Excerpted data:
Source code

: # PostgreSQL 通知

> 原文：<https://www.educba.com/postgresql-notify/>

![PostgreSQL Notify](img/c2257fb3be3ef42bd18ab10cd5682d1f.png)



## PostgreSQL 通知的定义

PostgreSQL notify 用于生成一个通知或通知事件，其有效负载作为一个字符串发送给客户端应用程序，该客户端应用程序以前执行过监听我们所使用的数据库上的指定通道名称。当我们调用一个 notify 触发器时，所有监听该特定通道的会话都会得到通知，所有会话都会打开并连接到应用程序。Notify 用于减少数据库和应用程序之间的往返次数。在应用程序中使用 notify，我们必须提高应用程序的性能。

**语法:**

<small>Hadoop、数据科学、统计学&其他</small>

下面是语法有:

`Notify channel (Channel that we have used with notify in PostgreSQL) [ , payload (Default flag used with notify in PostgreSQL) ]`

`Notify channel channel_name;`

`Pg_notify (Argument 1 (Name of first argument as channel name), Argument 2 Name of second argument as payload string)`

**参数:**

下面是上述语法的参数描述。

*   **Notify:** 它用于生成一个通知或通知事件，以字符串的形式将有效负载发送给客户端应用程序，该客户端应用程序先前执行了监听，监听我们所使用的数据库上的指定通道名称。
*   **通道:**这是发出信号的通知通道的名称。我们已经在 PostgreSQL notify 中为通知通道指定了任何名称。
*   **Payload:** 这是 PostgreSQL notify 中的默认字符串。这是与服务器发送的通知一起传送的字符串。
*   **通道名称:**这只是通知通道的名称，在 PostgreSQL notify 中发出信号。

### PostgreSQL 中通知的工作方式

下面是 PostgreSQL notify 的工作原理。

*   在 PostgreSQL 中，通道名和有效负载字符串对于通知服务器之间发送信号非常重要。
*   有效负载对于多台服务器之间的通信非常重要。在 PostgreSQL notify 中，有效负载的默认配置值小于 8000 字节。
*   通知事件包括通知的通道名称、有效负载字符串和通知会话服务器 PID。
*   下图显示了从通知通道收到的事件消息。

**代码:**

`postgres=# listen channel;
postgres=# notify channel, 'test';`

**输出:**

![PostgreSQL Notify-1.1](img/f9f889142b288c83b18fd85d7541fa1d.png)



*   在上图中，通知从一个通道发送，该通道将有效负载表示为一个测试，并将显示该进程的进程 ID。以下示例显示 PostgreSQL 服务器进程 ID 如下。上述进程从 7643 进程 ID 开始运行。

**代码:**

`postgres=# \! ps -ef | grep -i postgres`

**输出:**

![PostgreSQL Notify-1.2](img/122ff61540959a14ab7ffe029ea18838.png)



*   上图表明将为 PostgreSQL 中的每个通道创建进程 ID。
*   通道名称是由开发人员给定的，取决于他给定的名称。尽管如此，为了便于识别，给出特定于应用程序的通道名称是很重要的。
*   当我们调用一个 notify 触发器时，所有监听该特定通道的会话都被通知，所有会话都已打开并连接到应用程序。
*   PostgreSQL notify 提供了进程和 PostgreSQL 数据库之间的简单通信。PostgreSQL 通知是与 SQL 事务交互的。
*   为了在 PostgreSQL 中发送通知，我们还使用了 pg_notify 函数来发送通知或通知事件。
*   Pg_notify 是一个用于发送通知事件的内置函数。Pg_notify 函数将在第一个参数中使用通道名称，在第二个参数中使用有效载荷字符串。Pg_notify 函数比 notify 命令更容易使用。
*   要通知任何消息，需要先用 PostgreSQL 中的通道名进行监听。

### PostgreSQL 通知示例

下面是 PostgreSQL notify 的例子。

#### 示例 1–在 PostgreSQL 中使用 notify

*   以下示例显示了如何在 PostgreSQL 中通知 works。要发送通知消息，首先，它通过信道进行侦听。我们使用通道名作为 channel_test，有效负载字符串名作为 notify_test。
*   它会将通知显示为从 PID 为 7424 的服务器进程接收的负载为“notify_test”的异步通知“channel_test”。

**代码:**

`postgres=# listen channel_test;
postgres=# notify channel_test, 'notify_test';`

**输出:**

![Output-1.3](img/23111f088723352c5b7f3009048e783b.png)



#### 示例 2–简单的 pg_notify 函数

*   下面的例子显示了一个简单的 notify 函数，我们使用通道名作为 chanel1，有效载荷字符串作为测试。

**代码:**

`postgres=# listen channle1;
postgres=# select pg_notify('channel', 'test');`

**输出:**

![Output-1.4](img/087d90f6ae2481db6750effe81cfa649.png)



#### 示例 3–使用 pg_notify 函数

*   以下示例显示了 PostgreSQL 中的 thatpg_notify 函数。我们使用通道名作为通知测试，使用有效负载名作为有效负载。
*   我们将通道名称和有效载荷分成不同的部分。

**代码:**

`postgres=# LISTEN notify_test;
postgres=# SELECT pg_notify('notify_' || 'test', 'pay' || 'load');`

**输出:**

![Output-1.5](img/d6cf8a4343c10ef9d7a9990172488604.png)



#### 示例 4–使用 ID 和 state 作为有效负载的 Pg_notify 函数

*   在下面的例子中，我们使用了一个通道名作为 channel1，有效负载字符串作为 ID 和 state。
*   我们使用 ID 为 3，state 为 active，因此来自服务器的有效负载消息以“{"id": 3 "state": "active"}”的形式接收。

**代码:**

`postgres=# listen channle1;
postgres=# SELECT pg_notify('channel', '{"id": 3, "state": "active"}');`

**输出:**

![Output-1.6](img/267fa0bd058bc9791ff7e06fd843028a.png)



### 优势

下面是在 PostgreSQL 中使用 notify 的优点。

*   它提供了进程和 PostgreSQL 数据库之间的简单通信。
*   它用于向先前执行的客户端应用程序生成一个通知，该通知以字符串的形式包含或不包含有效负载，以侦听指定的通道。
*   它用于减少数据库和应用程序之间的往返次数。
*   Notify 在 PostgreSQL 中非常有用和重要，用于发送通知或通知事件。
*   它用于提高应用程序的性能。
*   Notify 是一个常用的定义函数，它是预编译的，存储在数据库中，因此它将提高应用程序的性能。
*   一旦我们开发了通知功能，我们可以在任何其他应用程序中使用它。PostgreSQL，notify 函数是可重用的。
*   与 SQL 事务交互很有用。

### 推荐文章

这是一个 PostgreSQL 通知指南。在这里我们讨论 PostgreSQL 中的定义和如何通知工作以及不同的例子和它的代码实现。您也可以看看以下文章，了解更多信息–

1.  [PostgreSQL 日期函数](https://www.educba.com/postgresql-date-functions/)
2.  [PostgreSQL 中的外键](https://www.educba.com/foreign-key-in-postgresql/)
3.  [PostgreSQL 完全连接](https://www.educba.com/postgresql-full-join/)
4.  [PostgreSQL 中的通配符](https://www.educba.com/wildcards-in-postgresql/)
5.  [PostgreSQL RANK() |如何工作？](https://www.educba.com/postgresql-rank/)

The task: All of the entries, from the first line to the last, should be duplicated exactly.

Task output:
Source code

: # PostgreSQL 通知

> 原文：<https://www.educba.com/postgresql-notify/>

![PostgreSQL Notify](img/c2257fb3be3ef42bd18ab10cd5682d1f.png)



## PostgreSQL 通知的定义

PostgreSQL notify 用于生成一个通知或通知事件，其有效负载作为一个字符串发送给客户端应用程序，该客户端应用程序以前执行过监听我们所使用的数据库上的指定通道名称。当我们调用一个 notify 触发器时，所有监听该特定通道的会话都会得到通知，所有会话都会打开并连接到应用程序。Notify 用于减少数据库和应用程序之间的往返次数。在应用程序中使用 notify，我们必须提高应用程序的性能。

**语法:**

<small>Hadoop、数据科学、统计学&其他</small>

下面是语法有:

`Notify channel (Channel that we have used with notify in PostgreSQL) [ , payload (Default flag used with notify in PostgreSQL) ]`

`Notify channel channel_name;`

`Pg_notify (Argument 1 (Name of first argument as channel name), Argument 2 Name of second argument as payload string)`

**参数:**

下面是上述语法的参数描述。

*   **Notify:** 它用于生成一个通知或通知事件，以字符串的形式将有效负载发送给客户端应用程序，该客户端应用程序先前执行了监听，监听我们所使用的数据库上的指定通道名称。
*   **通道:**这是发出信号的通知通道的名称。我们已经在 PostgreSQL notify 中为通知通道指定了任何名称。
*   **Payload:** 这是 PostgreSQL notify 中的默认字符串。这是与服务器发送的通知一起传送的字符串。
*   **通道名称:**这只是通知通道的名称，在 PostgreSQL notify 中发出信号。

### PostgreSQL 中通知的工作方式

下面是 PostgreSQL notify 的工作原理。

*   在 PostgreSQL 中，通道名和有效负载字符串对于通知服务器之间发送信号非常重要。
*   有效负载对于多台服务器之间的通信非常重要。在 PostgreSQL notify 中，有效负载的默认配置值小于 8000 字节。
*   通知事件包括通知的通道名称、有效负载字符串和通知会话服务器 PID。
*   下图显示了从通知通道收到的事件消息。

**代码:**

`postgres=# listen channel;
postgres=# notify channel, 'test';`

**输出:**

![PostgreSQL Notify-1.1](img/f9f889142b288c83b18fd85d7541fa1d.png)



*   在上图中，通知从一个通道发送，该通道将有效负载表示为一个测试，并将显示该进程的进程 ID。以下示例显示 PostgreSQL 服务器进程 ID 如下。上述进程从 7643 进程 ID 开始运行。

**代码:**

`postgres=# \! ps -ef | grep -i postgres`

**输出:**

![PostgreSQL Notify-1.2](img/122ff61540959a14ab7ffe029ea18838.png)



*   上图表明将为 PostgreSQL 中的每个通道创建进程 ID。
*   通道名称是由开发人员给定的，取决于他给定的名称。尽管如此，为了便于识别，给出特定于应用程序的通道名称是很重要的。
*   当我们调用一个 notify 触发器时，所有监听该特定通道的会话都被通知，所有会话都已打开并连接到应用程序。
*   PostgreSQL notify 提供了进程和 PostgreSQL 数据库之间的简单通信。PostgreSQL 通知是与 SQL 事务交互的。
*   为了在 PostgreSQL 中发送通知，我们还使用了 pg_notify 函数来发送通知或通知事件。
*   Pg_notify 是一个用于发送通知事件的内置函数。Pg_notify 函数将在第一个参数中使用通道名称，在第二个参数中使用有效载荷字符串。Pg_notify 函数比 notify 命令更容易使用。
*   要通知任何消息，需要先用 PostgreSQL 中的通道名进行监听。

### PostgreSQL 通知示例

下面是 PostgreSQL notify 的例子。

#### 示例 1–在 PostgreSQL 中使用 notify

*   以下示例显示了如何在 PostgreSQL 中通知 works。要发送通知消息，首先，它通过信道进行侦听。我们使用通道名作为 channel_test，有效负载字符串名作为 notify_test。
*   它会将通知显示为从 PID 为 7424 的服务器进程接收的负载为“notify_test”的异步通知“channel_test”。

**代码:**

`postgres=# listen channel_test;
postgres=# notify channel_test, 'notify_test';`

**输出:**

![Output-1.3](img/23111f088723352c5b7f3009048e783b.png)



#### 示例 2–简单的 pg_notify 函数

*   下面的例子显示了一个简单的 notify 函数，我们使用通道名作为 chanel1，有效载荷字符串作为测试。

**代码:**

`postgres=# listen channle1;
postgres=# select pg_notify('channel', 'test');`

**输出:**

![Output-1.4](img/087d90f6ae2481db6750effe81cfa649.png)



#### 示例 3–使用 pg_notify 函数

*   以下示例显示了 PostgreSQL 中的 thatpg_notify 函数。我们使用通道名作为通知测试，使用有效负载名作为有效负载。
*   我们将通道名称和有效载荷分成不同的部分。

**代码:**

`postgres=# LISTEN notify_test;
postgres=# SELECT pg_notify('notify_' || 'test', 'pay' || 'load');`

**输出:**

![Output-1.5](img/d6cf8a4343c10ef9d7a9990172488604.png)



#### 示例 4–使用 ID 和 state 作为有效负载的 Pg_notify 函数

*   在下面的例子中，我们使用了一个通道名作为 channel1，有效负载字符串作为 ID 和 state。
*   我们使用 ID 为 3，state 为 active，因此来自服务器的有效负载消息以“{"id": 3 "state": "active"}”的形式接收。

**代码:**

`postgres=# listen channle1;
postgres=# SELECT pg_notify('channel', '{"id": 3, "state": "active"}');`

**输出:**

![Output-1.6](img/267fa0bd058bc9791ff7e06fd843028a.png)



### 优势

下面是在 PostgreSQL 中使用 notify 的优点。

*   它提供了进程和 PostgreSQL 数据库之间的简单通信。
*   它用于向先前执行的客户端应用程序生成一个通知，该通知以字符串的形式包含或不包含有效负载，以侦听指定的通道。
*   它用于减少数据库和应用程序之间的往返次数。
*   Notify 在 PostgreSQL 中非常有用和重要，用于发送通知或通知事件。
*   它用于提高应用程序的性能。
*   Notify 是一个常用的定义函数，它是预编译的，存储在数据库中，因此它将提高应用程序的性能。
*   一旦我们开发了通知功能，我们可以在任何其他应用程序中使用它。PostgreSQL，notify 函数是可重用的。
*   与 SQL 事务交互很有用。

### 推荐文章

这是一个 PostgreSQL 通知指南。在这里我们讨论 PostgreSQL 中的定义和如何通知工作以及不同的例子和它的代码实现。您也可以看看以下文章，了解更多信息–

1.  [PostgreSQL 日期函数](https://www.educba.com/postgresql-date-functions/)
2.  [PostgreSQL 中的外键](https://www.educba.com/foreign-key-in-postgresql/)
3.  [PostgreSQL 完全连接](https://www.educba.com/postgresql-full-join/)
4.  [PostgreSQL 中的通配符](https://www.educba.com/wildcards-in-postgresql/)
5.  [PostgreSQL RANK() |如何工作？](https://www.educba.com/postgresql-rank/)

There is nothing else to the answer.